Q: “I just got a full set of new tires and I have a question. Do I need to go easy on them while I break them in, or can I just drive as usual right away? – New Rubber Victoria


A: Just like a new pair of shoes, your new tires need to be “broken in” for comfort and performance. Unlike a new pair of shoes, there’s a real safety aspect to the reasoning behind the breaking in period as it applies to tires.


Go easy for the first 500 Kms

During manufacturing, tires are coated with a release lubricant to help them release from their molds after the curing process. Some of the lubricant remains on the surface of the tires, and until this layer completely wears away it can noticeably reduce traction, making sharp accelerations or turns slippery and potentially dangerous. About 500 km of easy driving passes quickly and will ensure the lubricant is worn off safely and completely.

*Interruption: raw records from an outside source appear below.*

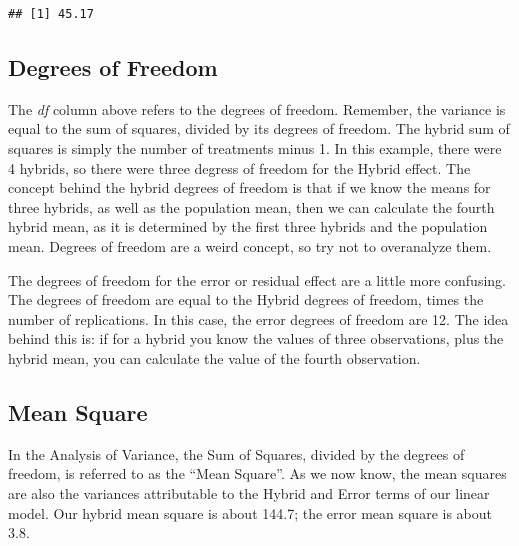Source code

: \documentclass[
]{book}
\newenvironment{Shaded}{\begin{snugshade}}{\end{snugshade}}
\newcommand{\AttributeTok}[1]{\textcolor[rgb]{0.77,0.63,0.00}{#1}}
\newcommand{\FunctionTok}[1]{\textcolor[rgb]{0.00,0.00,0.00}{#1}}
\newcommand{\NormalTok}[1]{#1}
\newcommand{\SpecialCharTok}[1]{\textcolor[rgb]{0.00,0.00,0.00}{#1}}
\newcommand{\StringTok}[1]{\textcolor[rgb]{0.31,0.60,0.02}{#1}}
\begin{document}
\begin{Shaded}
\end{Shaded}

\begin{verbatim}
## [1] 45.17
\end{verbatim}

\hypertarget{degrees-of-freedom-1}{%
\subsection{Degrees of Freedom}\label{degrees-of-freedom-1}}

The \emph{df} column above refers to the degrees of freedom. Remember, the variance is equal to the sum of squares, divided by its degrees of freedom. The hybrid sum of squares is simply the number of treatments minus 1. In this example, there were 4 hybrids, so there were three degress of freedom for the Hybrid effect. The concept behind the hybrid degrees of freedom is that if we know the means for three hybrids, as well as the population mean, then we can calculate the fourth hybrid mean, as it is determined by the first three hybrids and the population mean. Degrees of freedom are a weird concept, so try not to overanalyze them.

The degrees of freedom for the error or residual effect are a little more confusing. The degrees of freedom are equal to the Hybrid degrees of freedom, times the number of replications. In this case, the error degrees of freedom are 12. The idea behind this is: if for a hybrid you know the values of three observations, plus the hybrid mean, you can calculate the value of the fourth observation.

\hypertarget{mean-square}{%
\subsection{Mean Square}\label{mean-square}}

In the Analysis of Variance, the Sum of Squares, divided by the degrees of freedom, is referred to as the ``Mean Square''. As we now know, the mean squares are also the variances attributable to the Hybrid and Error terms of our linear model. Our hybrid mean square is about 144.7; the error mean square is about 3.8.
\end{document}

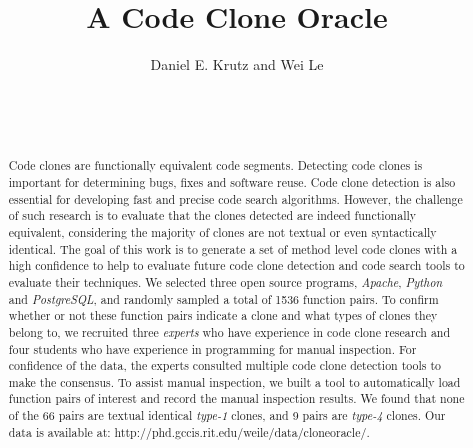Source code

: \documentclass{sig-alternate}
\newcommand{\todo}[1]{\textcolor{cyan}{\textbf{[#1]}}}
\begin{document}

\title{A Code Clone Oracle}

\author{
%
%
\alignauthor
Daniel E. Krutz and Wei Le\\ 	
       \\
        \\
        \\
}


\maketitle
\begin{abstract}

Code clones are functionally equivalent code segments. Detecting code clones is important for determining bugs, fixes and software reuse. Code clone detection is also essential for developing fast and precise code search algorithms. However, the challenge of such research is to evaluate that the clones detected are indeed functionally equivalent, considering the majority of clones are not textual or even syntactically identical. The goal of this work is to generate a set of method level code clones with a high confidence to help to evaluate future code clone detection and code search tools to evaluate their techniques. We selected three open source programs, {\it Apache}, {\it Python} and {\it PostgreSQL}, and randomly sampled a total of 1536 function pairs. To confirm whether or not these function pairs indicate a clone and what types of clones they belong to,  we recruited three {\it experts} who have experience in code clone research and four students who have experience in programming for manual inspection. For confidence of the data, the experts consulted multiple code clone detection tools to make the consensus. To assist manual inspection, we built a tool to automatically load function pairs of interest and record the manual inspection results. We found that none of the 66 pairs are textual identical  {\it type-1} clones, and 9 pairs are {\it type-4} clones. Our data is available at: http://phd.gccis.rit.edu/weile/data/cloneoracle/.

\end{abstract}


\end{document}
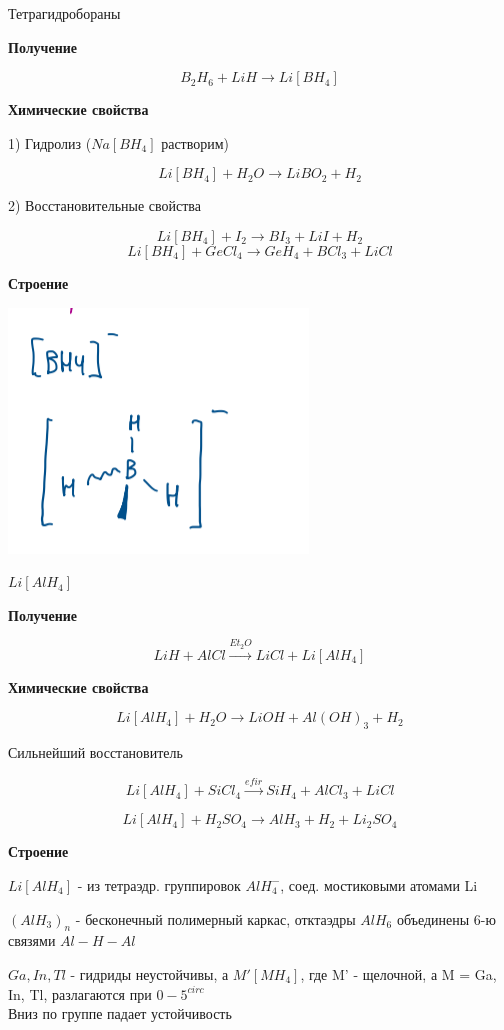 \documentclass[14pt,a4paper]{scrartcl}
\begin{document}
Тетрагидробораны

\textbf{Получение}

$$B_2H_6 + LiH \rightarrow Li[BH_4]$$

\textbf{Химические свойства}

1) Гидролиз ($Na[BH_4]$ растворим)

$$Li[BH_4] + H_2O \rightarrow LiBO_2 + H_2$$

2) Восстановительные свойства

$$Li[BH_4] + I_2 \rightarrow BI_3 + LiI + H_2$$
$$Li[BH_4] + GeCl_4 \rightarrow GeH_4 + BCl_3 + LiCl$$

\textbf{Строение}

\includegraphics{11v4.png}

$Li[AlH_4]$

\textbf{Получение}

$$LiH + AlCl \xrightarrow{Et_2O} LiCl + Li[AlH_4]$$

\textbf{Химические свойства}

$$Li[AlH_4] + H_2O \rightarrow LiOH + Al(OH)_3 + H_2$$

Сильнейший восстановитель

$$Li[AlH_4] + SiCl_4 \xrightarrow{efir} SiH_4 + AlCl_3 + LiCl$$

$$Li[AlH_4]  + H_2SO_4 \rightarrow AlH_3 + H_2 +Li_2SO_4$$

\textbf{Строение}

$Li[AlH_4]$ - из тетраэдр. группировок $AlH_4^-$, соед. мостиковыми атомами Li

$(AlH_3)_n$ - бесконечный полимерный каркас, отктаэдры $AlH_6$ объединены 6-ю связями $Al-H-Al$


$Ga, In, Tl$ - гидриды неустойчивы, а $M'[MH_4]$, где M' - щелочной,  а M = Ga, In, Tl, разлагаются при $0-5^{circ}$\\
Вниз по группе падает устойчивость\\
\end{document}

Tires are composed of several layers of materials including rubber, steel, and fabric. Driving sensibly for 500 km allows time for the load of your vehicle to naturally break these layers in, and the different components to start working together. This will deliver the best performance and ride quality.


Your new tires may feel different

If you’ve just replaced your tires, it’s probably because your old tires had very little tread left. With worn treads the tires tend to respond a bit quicker, because there’s less tread there to flex and grab the road during cornering and quick turns. You might notice your new tires feel quite different, and more sticky in the turns due to the deeper tread that tends to flex and be less responsive than your old tires. Even if you have replaced your old tires with the exact same brand and model.

It’s exciting to get new tires and you probably want to test out that rubber, everyone from automotive professionals to Harley riders know the benefits to taking it easy for a couple of weeks. Be patient and don’t try to artificially hurry the process along by scuffing your tires with soap and steel wool, as there’s no way to tell if the lubricant is actually completely off or not. Let your tires break in naturally, which is nothing more than going easy in the first couple of hard corners until the shine is knocked off them.